::: THE INPUT

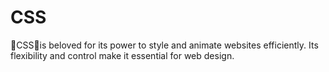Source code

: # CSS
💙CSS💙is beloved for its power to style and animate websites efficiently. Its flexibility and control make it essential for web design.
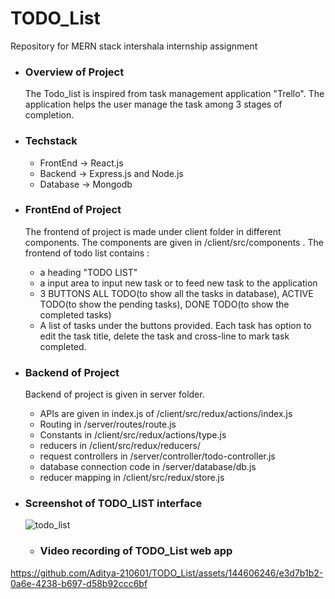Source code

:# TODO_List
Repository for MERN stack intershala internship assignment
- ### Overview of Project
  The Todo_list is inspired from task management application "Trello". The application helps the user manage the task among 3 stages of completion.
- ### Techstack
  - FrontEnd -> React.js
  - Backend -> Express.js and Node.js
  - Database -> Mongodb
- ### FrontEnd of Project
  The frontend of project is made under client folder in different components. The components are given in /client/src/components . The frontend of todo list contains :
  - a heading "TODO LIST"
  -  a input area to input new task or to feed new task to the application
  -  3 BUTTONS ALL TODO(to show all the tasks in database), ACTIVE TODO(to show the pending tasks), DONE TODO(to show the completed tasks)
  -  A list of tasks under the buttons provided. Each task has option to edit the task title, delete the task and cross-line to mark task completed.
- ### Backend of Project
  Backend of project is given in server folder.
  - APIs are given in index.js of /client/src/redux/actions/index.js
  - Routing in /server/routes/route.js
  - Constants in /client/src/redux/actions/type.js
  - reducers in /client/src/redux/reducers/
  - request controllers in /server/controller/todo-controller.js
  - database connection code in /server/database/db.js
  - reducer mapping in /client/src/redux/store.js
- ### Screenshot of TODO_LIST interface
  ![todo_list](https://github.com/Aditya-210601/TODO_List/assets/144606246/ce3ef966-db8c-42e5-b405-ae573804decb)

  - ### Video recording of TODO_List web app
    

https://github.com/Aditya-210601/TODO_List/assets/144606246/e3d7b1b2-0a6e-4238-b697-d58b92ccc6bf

::::::

PROMPT:
In the records above, find the line with "- ### Screenshot of TODO_LIST interface"; write out exactly that line and each one after it, stopping after the line with "- ### Video recording of TODO_List web app".

ANSWER SPACE:
- ### Screenshot of TODO_LIST interface
  ![todo_list](https://github.com/Aditya-210601/TODO_List/assets/144606246/ce3ef966-db8c-42e5-b405-ae573804decb)

  - ### Video recording of TODO_List web app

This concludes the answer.